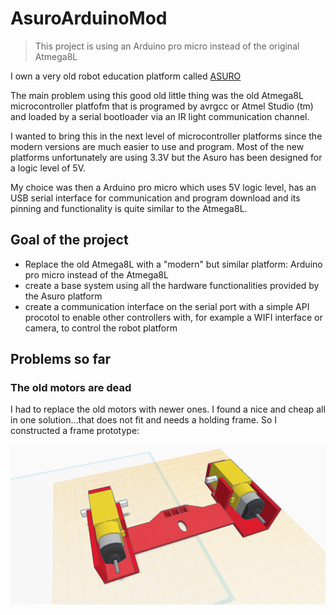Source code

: # AsuroArduinoMod
> This project is using an Arduino pro micro instead of the original Atmega8L

I own a very old robot education platform called [ASURO](https://de.wikipedia.org/wiki/ASURO)

The main problem using this good old little thing was the old Atmega8L microcontroller platfofm that is programed by avrgcc or Atmel Studio (tm) and loaded by a serial bootloader via an IR light communication channel.

I wanted to bring this in the next level of microcontroller platforms since the modern versions are much easier to use and program. Most of the new platforms unfortunately are using 3.3V but the Asuro has been designed for a logic level of 5V.

My choice was then a Arduino pro micro which uses 5V logic level, has an USB serial interface for communication and program download and its pinning and functionality is quite similar to the Atmega8L.

## Goal of the project
- Replace the old Atmega8L with a "modern" but similar platform: Arduino pro micro instead of the Atmega8L
- create a base system using all the hardware functionalities provided by the Asuro platform
- create a communication interface on the serial port with a simple API procotol to enable other controllers with, for example a WIFI interface or camera, to control the robot platform

## Problems so far
### The old motors are dead
I had to replace the old motors with newer ones. I found a nice and cheap all in one solution...that does not fit and needs a holding frame. So I constructed a frame prototype:

![Asuro Robot Motor Hold](/doc/Asuro%20Robot%20Motor%20Hold.png)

- - - - - - -

[Problem to work on]
All lines of the listing holding the string "motors" must be returned, copied as they stand.

[Answer for this exercise]
### The old motors are dead
I had to replace the old motors with newer ones. I found a nice and cheap all in one solution...that does not fit and needs a holding frame. So I constructed a frame prototype:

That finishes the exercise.